Ah, he was turning her down. That was a
no
. Kit's heart thumped yet harder inside her. A ‘no', then. Ah. Well, never mind. So what? Did it matter?

She yelped as Joe slid his icy left hand under her tee shirt, and pulled sharply away from him—a reflex. ‘Sorry,' she cried, clutching the cold imprint of his hand on her belly. ‘Sorry. I'm sorry. Sorry.'

He looked at her. ‘Finished?' he said.

‘Yes.' All of a sudden they were joking together with their eyes. Kit listened, in pantomime, for footsteps on the stairs, then said, ‘Well, this is a silly situation.'

‘Only quite,' Joe replied. ‘Anyway, Buddy's no fool.'

‘Let's go out on the balcony,' she said. ‘Let's jump out of the window.'

‘Why? It's freezing.'

‘Please.'

‘Kit—'

‘Please.'

    

Outside, aloft, up above the great array of back gardens, visibility was so poor that it hardly extended over the
balcony's rim, apart from the weak glow of lit windows trailing away to either side. Across Joe's vertical flower beds, innumerable spiders' webs gleamed with water droplets. The sodden air was heavy also with the scent of wood smoke, and there was a light splashing sound as drips fell from gutters and soaking trees. The scene was strange, yet earthly; quiet, but also fantastical.

Kit communicated her next thought with one eyebrow and a gesture of the hand.

‘Out here?' said Joe. ‘You mean it?'—his voice subdued by the deadened air. ‘I'm at your mercy, I'm just asking.'

‘Out here,' she replied, with artless determination.

‘This puts a whole new slant on the concept of a blanket of mist.'

‘Blankets would definitely be good,' she said, ‘and,' stooping back in through the window, ‘we could—' she began to attempt what she was describing, ‘get your mattress thing—' She hefted it towards her.
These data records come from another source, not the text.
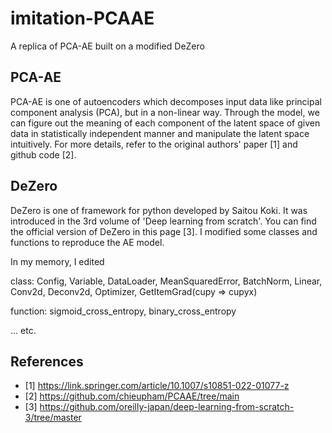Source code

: # imitation-PCAAE
A replica of PCA-AE built on a modified DeZero

## PCA-AE
PCA-AE is one of autoencoders which decomposes input data like principal component analysis (PCA), but in a non-linear way. Through the model, we can figure out the meaning of each component of the latent space of given data in statistically independent manner and manipulate the latent space intuitively. For more details, refer to the original authors' paper [1] and github code [2].

## DeZero
DeZero is one of framework for python developed by Saitou Koki. It was introduced in the 3rd volume of 'Deep learning from scratch'. You can find the official version of DeZero in this page [3]. I modified some classes and functions to reproduce the AE model. 
  
  In my memory, I edited
  
  class: Config, Variable, DataLoader, MeanSquaredError, BatchNorm, Linear, Conv2d, Deconv2d, Optimizer, GetItemGrad(cupy => cupyx)
    
  function: sigmoid_cross_entropy, binary_cross_entropy
  
  ... etc.
  

## References
- [1] https://link.springer.com/article/10.1007/s10851-022-01077-z
- [2] https://github.com/chieupham/PCAAE/tree/main
- [3] https://github.com/oreilly-japan/deep-learning-from-scratch-3/tree/master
After all, she understood now how he organised himself, when he lay out on the balcony and thought about maths.

Joe laughed, climbed back inside, disappeared, then returned with a heap of bedding. ‘Pillows, two blankets, a quilt,' he said. ‘This is going to be uncomfortable.'

‘I'm not fussed.' Kit took a deep breath. ‘We could be on the moon out here.'

Joe looked up into the invisible distance. ‘Not that you get mists on the moon.'

‘No.' Not that you did.

‘Also cold, though,' he said.

And these were the last words either of them spoke, ‘also
cold though'. Whatever else they might have said, understood or not understood, they put it aside for now. Nobody wanted them, nobody cared, as the fog lent a kindly, obliterating halo to their wishful human forms.

Kit crawled out of bed, her hands shaking. The past few days she had suffered a series of debilitating headaches, though she felt mysteriously sure now that she was clear of them; only her hands, and the dullness of fatigue, slowing her down. Friday: it should have been a high point of the week. But maybe not this time.

She had parted from Joe seven days earlier unsure she hadn't offended him, and had become increasingly stricken since at the thought that her generous attempt to get rid of Humpty had been really a big mistake. She had become convinced that Joe must still be planning to drop her—he could make do with the quality-goods blonde, right?—that in the unfortunate minute that she had spoken of the bottle factory, he could only have relegated her to the position of false friend. After all, real life wasn't like some pulp Victorian novel where you sent your unwanted relatives away; and even if it were, nine times out of ten, she thought wryly, in a book of that kind, the dreadful relative came back at the end and made things worse.

Kit brushed her teeth, her hands still unsteady. Joe had made a date with her the previous week to meet at the club this evening, it had been almost the first thing they'd discussed. But whether the date still stood, she didn't know. She had felt confused when she'd climbed back in off the
balcony; euphoric, wrung out, and so suddenly angry that she hadn't wanted to speak—hadn't asked about it, hadn't been told.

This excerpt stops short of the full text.